「事件はねつ造」証言も 捜査員が抱いていた“疑問” 「大川原化工機」国賠訴訟…27日に判決
日テレNEWS NNN
警視庁に逮捕され、その後無実が明らかになった機械メーカーの社長らが、国や東京都に損害賠償を求めた裁判の判決が27日、言い渡されます。その後の取材で、複数の捜査員が、当時から捜査方針に疑問を抱いていたことが分かりました。 ◇ 神奈川・横浜にある従業員90人ほどの中小機械メーカー、大川原化工機。液体を粉にする機械「噴霧乾燥機」の製造で国内トップシェアを誇ります。しかし3年前、会社は突然、ある“事件”に巻き込まれました。 大川原化工機 大川原正明社長 「もう逮捕された状態で、悪い会社というふうにレッテル貼りをされちゃうんですよね」 2020年3月、突如行われた警視庁公安部による強制捜査。あの「噴霧乾燥機」が“生物兵器に転用可能”で許可なく輸出したとして、大川原正明社長、輸出担当の島田順司さん、開発担当の相嶋静夫さんが逮捕されたのです。 3人は生物兵器には転用できず、規制の対象ではないとして無実を主張しましたが、起訴され約1年もの間、勾留されました。 しかし刑事裁判が始まる直前、検察が一転、異例の起訴取り消し。無実が証明されましたが、機械の開発者、相嶋さんは勾留中に胃がんが判明しました。 開発担当・相嶋静夫さん(勾留から8か月目・当時72) 「みなさん元気ですか。じいじはあんまり元気ないけど頑張ってるよ」 7回もの保釈請求が却下され、ようやく一時的な入院が認められましたがこの3か月後、疑いを晴らせないまま帰らぬ人になりました。 大川原化工機 大川原正明社長 「多分、相嶋さんの件も警視庁内部には伝わっていたと思うんですよね」 相嶋さんが入院したころ、会社にある1通の手紙が届きました。警視庁の判が押された差出人不明の手紙で、書かれていたのは、当時捜査に関わっていたある捜査員の実名でした。 「彼(その捜査員)は貴社側に立った見解を持っており、警察組織の意向とは関係なく自分の意見を貫くタイプの人間です。

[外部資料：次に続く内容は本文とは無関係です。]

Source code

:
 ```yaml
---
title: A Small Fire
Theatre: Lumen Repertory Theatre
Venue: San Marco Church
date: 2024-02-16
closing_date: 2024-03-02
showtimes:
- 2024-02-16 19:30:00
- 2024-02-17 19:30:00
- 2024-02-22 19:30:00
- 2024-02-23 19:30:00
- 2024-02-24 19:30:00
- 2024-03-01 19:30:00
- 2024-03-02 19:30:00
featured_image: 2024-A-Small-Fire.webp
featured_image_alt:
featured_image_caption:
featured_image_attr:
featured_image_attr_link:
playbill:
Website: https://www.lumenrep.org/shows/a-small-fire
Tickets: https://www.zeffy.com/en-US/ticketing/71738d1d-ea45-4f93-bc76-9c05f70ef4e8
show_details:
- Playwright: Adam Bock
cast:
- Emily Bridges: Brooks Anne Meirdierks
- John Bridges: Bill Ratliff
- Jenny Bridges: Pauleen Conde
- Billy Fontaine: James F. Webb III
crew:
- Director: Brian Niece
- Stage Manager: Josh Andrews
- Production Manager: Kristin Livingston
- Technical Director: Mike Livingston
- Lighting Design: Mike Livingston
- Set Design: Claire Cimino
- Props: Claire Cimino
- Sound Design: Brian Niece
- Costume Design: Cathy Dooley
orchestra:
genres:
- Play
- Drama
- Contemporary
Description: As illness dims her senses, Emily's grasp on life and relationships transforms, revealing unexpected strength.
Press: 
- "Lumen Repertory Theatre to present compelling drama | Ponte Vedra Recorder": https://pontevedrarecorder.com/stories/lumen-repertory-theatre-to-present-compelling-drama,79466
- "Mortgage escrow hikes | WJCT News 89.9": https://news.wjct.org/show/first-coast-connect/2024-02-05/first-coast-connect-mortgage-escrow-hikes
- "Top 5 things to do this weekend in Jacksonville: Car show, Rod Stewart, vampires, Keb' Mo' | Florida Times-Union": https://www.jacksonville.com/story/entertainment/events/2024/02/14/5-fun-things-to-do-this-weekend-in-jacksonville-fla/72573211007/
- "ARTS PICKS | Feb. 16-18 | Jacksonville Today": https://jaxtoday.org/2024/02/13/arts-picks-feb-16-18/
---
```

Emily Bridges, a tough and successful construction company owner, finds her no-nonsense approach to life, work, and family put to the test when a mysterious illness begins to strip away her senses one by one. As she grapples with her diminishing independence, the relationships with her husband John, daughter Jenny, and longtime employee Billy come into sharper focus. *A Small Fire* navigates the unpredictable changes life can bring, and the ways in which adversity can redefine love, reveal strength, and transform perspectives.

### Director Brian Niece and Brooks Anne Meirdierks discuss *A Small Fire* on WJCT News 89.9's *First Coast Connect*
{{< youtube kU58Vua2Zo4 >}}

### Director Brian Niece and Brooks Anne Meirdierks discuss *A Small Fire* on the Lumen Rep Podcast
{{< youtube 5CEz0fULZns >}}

貴社が無罪になることと感じてはおりますが、もし裁判において決め手に欠ける状態であれば、ご検討ください」 大川原化工機 大川原正明社長 「警察からも応援してくれる人がいたんだなって」 捜査に疑問を感じていた捜査員は、ひとりではありませんでした。会社側の弁護士のところには… 高田剛弁護士 「この件(手紙)があった翌週くらいに電話が入ってきて『我々の中にも先生と同じようなことを考えているものはいます』と」 警視庁の内部からとみられる相次ぐ告発。それが初めて明るみに出たのは、社長らが捜査は違法だとして国と都を訴えた裁判でした。 ある日の証人尋問で証言台に立ったのは、当時捜査の中心メンバーだった警部補。質問に終始淡々と答えるなか、現職の警察官が事件は「ねつ造」だったと証言したのです。 弁護士 「事件をでっち上げたという点は否めないかと思いますが、違いますか」 捜査員 「ねつ造ですね。個人的な捜査員の欲だったと思っています」 なぜ、捜査を止めることはできなかったのでしょうか。 捜査員 「輸出規制のルールが曖昧で、上司がむしろチャンスだと思っていた。こっちで決められると。上からの強い圧力があったというよりは、上司たちの個人的な出世欲だった」 当時の捜査に関わっていた別の捜査員は、捜査の方針に疑問を抱いていた捜査員は自分以外にも複数いたと証言しました。 国と都は事件がねつ造との証言について、「個人の臆測で信用性が低い」などと反論し、裁判は今年9月にすべての審理が終結しました。 ◇ 大川原社長がいま一番求めているものは「謝罪」だといいます。 大川原化工機 大川原正明社長 「謝らないということは、同じことを繰り返すっていうことだから。我々としては少なくとも同じようなことは繰り返してほしくないですよね」 判決は27日、言い渡されます。